Samsung's folding phone, which will ding buyers about two grand after tax, is already in deep trouble: the review units sent to journalists are dying after hours of use.
CNBC's Todd Haselton writes that it was "a tantalizing glimpse of the future — before it broke."
During my second day of testing, the screen began flickering and would turn off and on at a rapid pace. It became completely unusable and at times wouldn’t turn on at all.
Samsung had said not to remove a thin layer that sits on top of the screen. Other reviewers accidentally removed this layer and ran into similar issues that I saw. But I never removed the protective film or used the device outside any way a normal user might.

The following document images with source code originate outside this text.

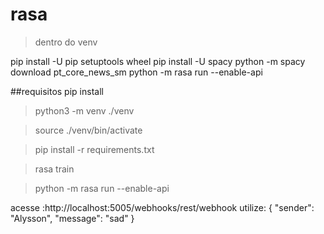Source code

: # rasa

>dentro do venv

pip install -U pip setuptools wheel
pip install -U spacy
python -m spacy download pt_core_news_sm
python -m rasa run --enable-api

##requisitos pip install
>python3 -m venv ./venv

>source ./venv/bin/activate

>pip install -r requirements.txt

>rasa train

>python -m rasa run --enable-api

acesse :http://localhost:5005/webhooks/rest/webhook
utilize:
{
    "sender": "Alysson",
    "message": "sad"
}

The Verge titled its video review "after the break" and awarded it the not-so coveted "Yikes" rating.
Whatever happened, it certainly wasn’t because I have treated this phone badly. I’ve done normal phone stuff, like opening and closing the hinge and putting it in my pocket. We did stick a tiny piece of molding clay on the back of the phone yesterday to prop it up for a video shoot, which is something we do in every phone video shoot. So perhaps a tiny piece of that snuck into a gap on the back of the hinge and then around or through its cogs until it lodged in between the screen and the hinge. It’d be sort of like Charlie Chaplin getting caught in the gears in Modern Times.
Joanna Stern at the Wall Street Journal writes that "we are not beta testers".
If you peel off the folding screen’s plastic coating—which looks like a regular stick-on screen protector—you could cause irreparable damage.